* **Task material**:
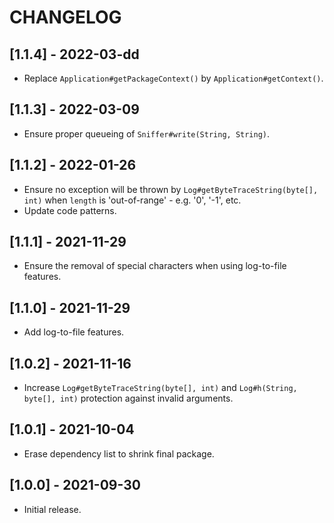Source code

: # CHANGELOG

## [1.1.4] - 2022-03-dd
- Replace `Application#getPackageContext()` by `Application#getContext()`.

## [1.1.3] - 2022-03-09
- Ensure proper queueing of `Sniffer#write(String, String)`.

## [1.1.2] - 2022-01-26
- Ensure no exception will be thrown by `Log#getByteTraceString(byte[], int)`
  when `length` is 'out-of-range' - e.g. '0', '-1', etc.
- Update code patterns.

## [1.1.1] - 2021-11-29
- Ensure the removal of special characters when using log-to-file features.

## [1.1.0] - 2021-11-29
- Add log-to-file features.

## [1.0.2] - 2021-11-16
- Increase `Log#getByteTraceString(byte[], int)` and
  `Log#h(String, byte[], int)` protection against invalid arguments.

## [1.0.1] - 2021-10-04
- Erase dependency list to shrink final package. 

## [1.0.0] - 2021-09-30
- Initial release.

* **Problem details**: Retype only the stretch of lines above starting at the one with "## [1.1.2] - 2022-01-26" and stopping at the one with "- Add log-to-file features.", exactly as written, with both kept.

* **The answer**:
## [1.1.2] - 2022-01-26
- Ensure no exception will be thrown by `Log#getByteTraceString(byte[], int)`
  when `length` is 'out-of-range' - e.g. '0', '-1', etc.
- Update code patterns.

## [1.1.1] - 2021-11-29
- Ensure the removal of special characters when using log-to-file features.

## [1.1.0] - 2021-11-29
- Add log-to-file features.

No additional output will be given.